The 2010-batch officer said he was deeply inspired by the style of politics of Pakistan Prime Minister Imran Khan and Delhi Chief Minister Arvind Kejriwal, but the “situation” in Jammu and Kashmir would not allow him to pursue politics in their style.
“As of now, I do not have any plans to join any existing mainstream political party. I plan to go to the field, listen to the ground, to the youngsters and important stakeholders and then take a decision,” he told reporters here.
“I am deeply inspired by Imran Khan and Arvind Kejriwal. But, we know we are operating in a conflict zone and it is not very easy for us to work in that space, a space which has lost legitimacy in the last few years.
“I wish if the youngsters of the state give me that kind of opportunity, I will be happy to do a retake of Imran Khan and Kejriwal,” Faesal added.
He said he would be holding consultations with all stakeholders, including political parties, before taking the next step. “In Kashmir, we need to come together. We are in a crisis situation. It is not the time to do politics on the graves of the people.”
Asked if he would be contesting the elections, Faesal said, “I will be happy to contest the upcoming elections. In fact, I believe parliament and legislature are an important space and we need well-meaning and right people there.”
He said in recent years, due to the “delegitimising” of electoral politics because of the way it has been conducted, youth are not attracted to it. “We need to change that. I wish to use Parliament for engagement, for bringing solutions to our problems.”
On a question about the possibility of him joining the Hurriyat, Faesal said he would not do so as he cannot put to use his expertise in that forum.
“I am a man from the system and I have experience and my specialisation is in governance… I will be happy to do something in the institutions where I can use my experience as an administrator. I wish I could do that elsewhere as well, but because the Hurriyat does not give me that kind of opportunity, very rightly because Hurriyat does not believe in electoral politics. So, I think at this moment I may not be able to do that,” he said.
However, he said it was wrong to assume the Hurriyat has no role in achieving resolution of the Kashmir problem. He also said phrases such as ‘azaadi’, right to self-determination and plebiscite should not be seen as taboo words in mainstream politics.
“We have this political discourse and there are certain taboo words … we should not talk about azaadi, we should not talk about plebiscite… all these, which are not actually taboo words.”

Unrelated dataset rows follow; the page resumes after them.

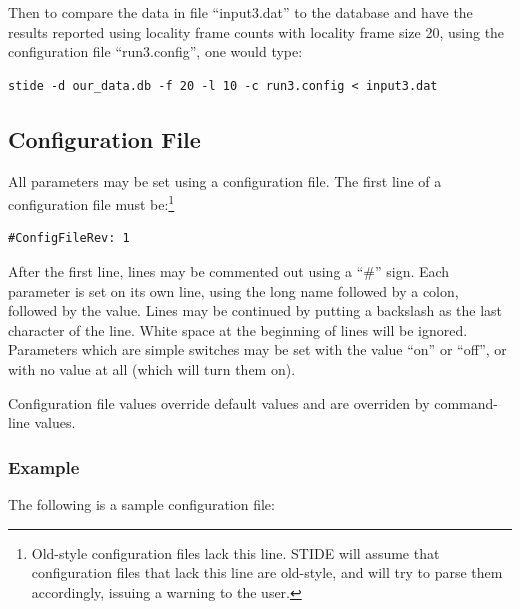 \documentclass{amsart}
\begin{document}
\vspace{5pt}

Then to compare the data in file ``input3.dat'' to the database and
have the results reported using locality frame counts with locality
frame size 20, using the configuration file ``run3.config'', one would
type:

\vspace{5pt}

\begin{verbatim}
stide -d our_data.db -f 20 -l 10 -c run3.config < input3.dat
\end{verbatim}

\vspace{5pt}

\subsection{Configuration File} \label{subsec:config}
All parameters may be set using a configuration file.  The first line
of a configuration file must be:\footnote{Old-style configuration
  files lack this line.  STIDE will assume that configuration files
  that lack this line are old-style, and will try to parse them
  accordingly, issuing a warning to the user.}

\vspace{5pt}

\begin{verbatim}
#ConfigFileRev: 1
\end{verbatim}

\vspace{5pt}

After the first line, lines may be commented out using a ``\#'' sign.
Each parameter is set on its own line, using the long name followed by
a colon, followed by the value.  Lines may be continued by putting a
backslash as the last character of the line.  White space at the
beginning of lines will be ignored.  Parameters which are simple
switches may be set with the value ``on'' or ``off'', or with no value
at all (which will turn them on).

Configuration file values override default values and are overriden
by command-line values.

\subsubsection{Example}

The following is a  sample configuration file:
\end{document}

“Let mainstream politics actually open its eyes to that vocabulary and re-imagine,” he said.
“We have got politicians to deal with municipal problems and military to deal with political problem. I think that is a problem itself. We need to open the space for the politicians and leave other things to those who need to be doing it,” he added.
In response to a question about the timing of his resignation, Faesal said he did it at the right time. “Resignation is a weapon which can be used only once and I think I have used it at the right time.”
Faesal said his new initiative of peace-building should not be seen as an alternative to the existing parties, but an addition.
He said his resignation from the IAS has nothing to do with the factors within the service, but factors external to it and the environment in which he was working there.
“The service has given me an opportunity to understand the development problems of the state and serve the people at the grassroots level. I will always be a proud ex-member of the service,” he said.
He said that over the last few years, in the state and the rest of the country, there have been circumstances that made him realise that this is the time to speak up.
“By the resignation, I am putting across a small act of defiance to remind the Central Government of its responsibilities towards the people of JK. I am resigning to protest the lack of political initiative to assuage the hurt feelings of the people of Kashmir.”
Faesal said in recent years, there have been serious attacks on the special status of Jammu and Kashmir.
“The constitutional arrangement which exists between the state of Jammu and Kashmir and the Union of India under Articles 370 and 35-A have been constantly invoked for electoral gains”.
He also accused the Centre of failure to facilitate the homecoming of Kashmiri Pandits, “an important element of our diverse culture”.
Faesal also spoke about “lack” of initiative for bringing peace to border residents, especially in Jammu, R S Pura, Poonch and Rajouri.
He said the rise of “lynch mob nationalism” in the last few years has led to the extreme marginalisation of minorities — both political and religious — in the country.
“The other thing that has led to me being disgruntled is the curbs placed on the free speech of individuals in the country and the culture of hate and intolerance used to win elections.”
Faesal said due to the service conduct rules, it would not have been possible for him to speak out. “Today I’m feeling extremely relieved. I’m free now.”